### EXERCISE AIM:
What lines of the material hold the string "cite"? Pull each of them out.

### RECORDS TO USE:
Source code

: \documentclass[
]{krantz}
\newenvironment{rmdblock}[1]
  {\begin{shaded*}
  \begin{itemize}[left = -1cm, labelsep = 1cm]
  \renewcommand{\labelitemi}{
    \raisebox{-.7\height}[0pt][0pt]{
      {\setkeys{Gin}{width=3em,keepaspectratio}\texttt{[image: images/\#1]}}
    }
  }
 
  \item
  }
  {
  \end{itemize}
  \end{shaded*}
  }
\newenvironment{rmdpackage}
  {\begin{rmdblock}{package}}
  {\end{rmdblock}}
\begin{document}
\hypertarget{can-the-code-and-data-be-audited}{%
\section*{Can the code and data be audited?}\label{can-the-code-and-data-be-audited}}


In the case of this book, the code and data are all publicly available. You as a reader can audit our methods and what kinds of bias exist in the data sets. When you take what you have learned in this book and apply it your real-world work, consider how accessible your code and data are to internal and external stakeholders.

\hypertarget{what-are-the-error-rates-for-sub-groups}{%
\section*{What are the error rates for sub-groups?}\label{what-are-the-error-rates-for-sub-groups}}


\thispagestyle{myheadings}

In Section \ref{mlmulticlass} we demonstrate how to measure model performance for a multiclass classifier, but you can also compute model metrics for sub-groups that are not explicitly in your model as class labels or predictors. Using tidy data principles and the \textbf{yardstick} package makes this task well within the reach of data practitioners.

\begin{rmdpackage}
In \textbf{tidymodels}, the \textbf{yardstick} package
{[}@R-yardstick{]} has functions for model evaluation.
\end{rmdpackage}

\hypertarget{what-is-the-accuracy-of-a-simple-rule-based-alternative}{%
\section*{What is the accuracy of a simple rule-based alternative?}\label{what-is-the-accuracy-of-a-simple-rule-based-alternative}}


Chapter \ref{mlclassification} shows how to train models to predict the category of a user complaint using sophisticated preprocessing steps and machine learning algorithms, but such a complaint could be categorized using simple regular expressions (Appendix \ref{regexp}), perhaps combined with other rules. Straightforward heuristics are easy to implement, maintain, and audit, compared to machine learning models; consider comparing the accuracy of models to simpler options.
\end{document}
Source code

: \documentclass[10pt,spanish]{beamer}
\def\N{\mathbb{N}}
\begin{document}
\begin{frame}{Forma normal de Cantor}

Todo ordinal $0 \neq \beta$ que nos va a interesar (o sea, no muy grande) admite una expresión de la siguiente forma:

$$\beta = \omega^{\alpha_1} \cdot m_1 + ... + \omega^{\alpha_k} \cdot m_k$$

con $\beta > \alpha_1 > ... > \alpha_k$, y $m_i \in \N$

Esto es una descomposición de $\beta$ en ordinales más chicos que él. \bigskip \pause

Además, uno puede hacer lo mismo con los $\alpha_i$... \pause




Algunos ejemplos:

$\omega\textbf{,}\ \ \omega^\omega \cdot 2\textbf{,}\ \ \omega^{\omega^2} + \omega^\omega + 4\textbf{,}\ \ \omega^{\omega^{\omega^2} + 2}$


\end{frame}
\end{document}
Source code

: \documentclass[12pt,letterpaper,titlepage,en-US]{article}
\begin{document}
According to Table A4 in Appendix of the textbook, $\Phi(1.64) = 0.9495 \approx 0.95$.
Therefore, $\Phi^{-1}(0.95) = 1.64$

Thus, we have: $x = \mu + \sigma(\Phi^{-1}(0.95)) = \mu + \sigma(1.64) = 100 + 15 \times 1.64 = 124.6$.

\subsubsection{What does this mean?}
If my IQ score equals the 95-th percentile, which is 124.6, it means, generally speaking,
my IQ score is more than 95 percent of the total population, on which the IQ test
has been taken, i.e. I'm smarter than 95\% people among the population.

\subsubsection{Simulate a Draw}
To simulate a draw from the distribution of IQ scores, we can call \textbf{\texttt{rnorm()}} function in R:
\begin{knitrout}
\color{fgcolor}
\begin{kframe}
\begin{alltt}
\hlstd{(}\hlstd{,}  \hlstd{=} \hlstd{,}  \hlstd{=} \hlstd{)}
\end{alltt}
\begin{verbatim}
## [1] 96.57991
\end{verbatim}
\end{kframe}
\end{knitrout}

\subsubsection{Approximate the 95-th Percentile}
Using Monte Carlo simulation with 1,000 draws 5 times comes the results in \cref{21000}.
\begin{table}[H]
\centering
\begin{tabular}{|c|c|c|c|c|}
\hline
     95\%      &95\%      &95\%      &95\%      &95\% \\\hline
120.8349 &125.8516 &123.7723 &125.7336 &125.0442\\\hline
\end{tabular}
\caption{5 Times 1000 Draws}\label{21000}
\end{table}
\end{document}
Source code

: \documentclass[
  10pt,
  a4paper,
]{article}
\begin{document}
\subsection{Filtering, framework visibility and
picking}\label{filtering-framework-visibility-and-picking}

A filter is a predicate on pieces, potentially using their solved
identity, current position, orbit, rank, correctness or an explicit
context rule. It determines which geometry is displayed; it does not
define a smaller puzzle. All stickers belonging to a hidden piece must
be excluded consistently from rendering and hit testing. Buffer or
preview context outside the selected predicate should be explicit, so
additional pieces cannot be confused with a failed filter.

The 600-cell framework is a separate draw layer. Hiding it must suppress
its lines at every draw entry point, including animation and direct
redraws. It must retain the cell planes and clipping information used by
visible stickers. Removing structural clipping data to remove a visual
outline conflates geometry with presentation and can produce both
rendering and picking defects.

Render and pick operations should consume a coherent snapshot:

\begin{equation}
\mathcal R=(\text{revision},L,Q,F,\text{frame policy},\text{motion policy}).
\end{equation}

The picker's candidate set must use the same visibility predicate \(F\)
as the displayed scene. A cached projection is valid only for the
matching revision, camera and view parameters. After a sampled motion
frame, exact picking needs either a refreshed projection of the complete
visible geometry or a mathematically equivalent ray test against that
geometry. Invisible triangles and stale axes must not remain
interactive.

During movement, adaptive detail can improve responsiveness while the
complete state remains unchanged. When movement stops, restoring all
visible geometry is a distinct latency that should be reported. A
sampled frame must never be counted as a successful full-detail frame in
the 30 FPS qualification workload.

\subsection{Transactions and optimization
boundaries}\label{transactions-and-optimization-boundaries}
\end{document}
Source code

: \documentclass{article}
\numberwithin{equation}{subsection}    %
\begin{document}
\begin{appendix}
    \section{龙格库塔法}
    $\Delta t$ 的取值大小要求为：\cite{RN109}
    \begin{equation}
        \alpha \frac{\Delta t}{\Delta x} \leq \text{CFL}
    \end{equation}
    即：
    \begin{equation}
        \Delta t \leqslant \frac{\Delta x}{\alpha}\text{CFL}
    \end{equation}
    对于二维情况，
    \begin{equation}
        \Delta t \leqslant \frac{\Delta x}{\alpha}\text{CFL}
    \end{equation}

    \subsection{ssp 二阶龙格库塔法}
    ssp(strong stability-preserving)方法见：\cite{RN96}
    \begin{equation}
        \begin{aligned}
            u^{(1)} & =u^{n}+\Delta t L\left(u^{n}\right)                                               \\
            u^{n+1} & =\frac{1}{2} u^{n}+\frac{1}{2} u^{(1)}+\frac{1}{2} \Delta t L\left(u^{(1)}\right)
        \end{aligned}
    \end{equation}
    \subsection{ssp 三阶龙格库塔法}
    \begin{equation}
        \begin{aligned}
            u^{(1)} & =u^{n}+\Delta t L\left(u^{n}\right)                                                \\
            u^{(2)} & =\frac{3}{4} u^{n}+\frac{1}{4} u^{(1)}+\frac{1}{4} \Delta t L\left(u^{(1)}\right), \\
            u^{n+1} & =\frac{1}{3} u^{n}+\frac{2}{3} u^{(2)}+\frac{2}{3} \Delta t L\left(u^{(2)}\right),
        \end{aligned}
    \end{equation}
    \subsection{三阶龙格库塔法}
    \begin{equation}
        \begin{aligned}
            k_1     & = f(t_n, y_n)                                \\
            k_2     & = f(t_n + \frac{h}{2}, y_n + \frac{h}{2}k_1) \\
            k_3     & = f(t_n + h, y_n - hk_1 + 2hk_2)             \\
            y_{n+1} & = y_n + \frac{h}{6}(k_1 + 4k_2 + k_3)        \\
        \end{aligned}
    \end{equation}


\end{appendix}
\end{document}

### EXERCISE OUTPUT:
    $\Delta t$ 的取值大小要求为：\cite{RN109}
    ssp(strong stability-preserving)方法见：\cite{RN96}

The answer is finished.